In the Phase 3 REALIZE study, 662 genotype 1 hepatitis C virus (HCV)-infected patients with prior peginterferon/ribavirin treatment failure (including relapsers, partial, and null responders) were randomized to 12 weeks of telaprevir given immediately (T12/PR48) or following 4 weeks of peginterferon/ribavirin (lead-in T12/PR48), or 12 weeks of placebo (PR48), combined with a total of 48 weeks of peginterferon alfa-2a/ribavirin. Sustained virologic response (SVR) rates were 64% (T12/PR48), 66% (lead-in T12/PR48), and 17% (PR48). This analysis aimed to characterize treatment outcomes and viral variants emerging in telaprevir-treated patients not achieving SVR. HCV NS3·4A population sequencing was performed at baseline, during treatment, and follow-up. Telaprevir-resistant variants were classified into lower-level (3- to 25-fold 50% inhibitory concentration [IC(50) ] increase: V36A/M, T54A/S, R155I/K/M/T, and A156S) and higher-level (>25-fold IC(50) increase: V36M+R155K and A156T/V) resistance.
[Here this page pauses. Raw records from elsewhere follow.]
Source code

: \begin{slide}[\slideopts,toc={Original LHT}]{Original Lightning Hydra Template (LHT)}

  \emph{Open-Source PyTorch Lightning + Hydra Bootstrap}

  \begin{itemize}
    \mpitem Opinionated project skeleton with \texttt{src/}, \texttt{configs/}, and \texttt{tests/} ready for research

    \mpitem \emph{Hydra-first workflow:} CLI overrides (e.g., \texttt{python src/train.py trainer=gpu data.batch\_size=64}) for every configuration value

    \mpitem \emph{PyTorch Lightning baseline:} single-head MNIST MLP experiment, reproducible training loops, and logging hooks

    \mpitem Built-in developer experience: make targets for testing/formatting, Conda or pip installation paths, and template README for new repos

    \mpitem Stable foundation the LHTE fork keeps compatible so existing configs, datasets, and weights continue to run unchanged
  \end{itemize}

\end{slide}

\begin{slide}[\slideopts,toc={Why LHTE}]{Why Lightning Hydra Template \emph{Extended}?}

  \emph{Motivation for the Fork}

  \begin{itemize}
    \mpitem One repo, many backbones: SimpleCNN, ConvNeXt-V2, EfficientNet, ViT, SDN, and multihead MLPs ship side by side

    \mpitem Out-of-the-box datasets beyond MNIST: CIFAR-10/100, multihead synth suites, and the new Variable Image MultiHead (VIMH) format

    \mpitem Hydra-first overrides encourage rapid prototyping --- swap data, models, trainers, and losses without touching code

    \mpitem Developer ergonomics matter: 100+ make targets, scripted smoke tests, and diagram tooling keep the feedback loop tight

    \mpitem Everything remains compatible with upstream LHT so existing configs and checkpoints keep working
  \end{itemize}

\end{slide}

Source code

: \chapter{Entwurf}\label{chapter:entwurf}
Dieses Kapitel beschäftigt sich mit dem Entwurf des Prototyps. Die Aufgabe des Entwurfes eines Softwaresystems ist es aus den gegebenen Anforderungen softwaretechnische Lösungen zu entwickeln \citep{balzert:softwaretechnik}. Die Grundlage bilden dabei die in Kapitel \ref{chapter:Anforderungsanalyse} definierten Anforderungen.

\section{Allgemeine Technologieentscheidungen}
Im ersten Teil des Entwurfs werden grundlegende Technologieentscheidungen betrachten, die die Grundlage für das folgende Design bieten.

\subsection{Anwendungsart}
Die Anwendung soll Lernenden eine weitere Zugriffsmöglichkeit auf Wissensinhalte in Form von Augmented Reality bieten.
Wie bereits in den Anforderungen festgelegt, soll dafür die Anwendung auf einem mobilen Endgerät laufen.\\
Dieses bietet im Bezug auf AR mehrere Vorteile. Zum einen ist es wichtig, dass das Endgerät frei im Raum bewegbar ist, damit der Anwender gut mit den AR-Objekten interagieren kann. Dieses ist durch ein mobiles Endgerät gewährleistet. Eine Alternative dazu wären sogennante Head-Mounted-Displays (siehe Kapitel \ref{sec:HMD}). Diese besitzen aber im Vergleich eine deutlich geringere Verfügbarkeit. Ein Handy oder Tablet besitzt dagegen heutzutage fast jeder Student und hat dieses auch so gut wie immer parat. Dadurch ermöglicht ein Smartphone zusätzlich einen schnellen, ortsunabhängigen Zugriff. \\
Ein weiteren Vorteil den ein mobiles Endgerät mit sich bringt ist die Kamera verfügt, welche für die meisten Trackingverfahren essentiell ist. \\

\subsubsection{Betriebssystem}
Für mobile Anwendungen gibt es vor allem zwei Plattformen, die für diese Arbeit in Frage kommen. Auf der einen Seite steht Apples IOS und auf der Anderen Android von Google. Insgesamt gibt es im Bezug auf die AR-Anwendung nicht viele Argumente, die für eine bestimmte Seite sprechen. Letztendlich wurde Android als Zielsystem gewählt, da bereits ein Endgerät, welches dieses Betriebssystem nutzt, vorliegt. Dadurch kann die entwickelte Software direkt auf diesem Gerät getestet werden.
Resistant variants were uncommon at baseline. Overall, 18% (52%, 19%, and 1% of prior null and partial responders and relapsers, respectively) of telaprevir-treated patients had on-treatment virologic failure, with no significant difference with or without a lead-in. Virologic failure during the telaprevir-treatment phase was predominantly associated with higher-level resistance; virologic failure during the peginterferon/ribavirin-treatment phase was associated with higher- or lower-level, or wildtype variants, depending on genotype. Relapse occurred in 9% of patients completing assigned treatment and was generally associated with lower-level resistant variants or wildtype. Resistant variants were no longer detectable by study end (median follow-up of 11 months) in 58% of non-SVR patients.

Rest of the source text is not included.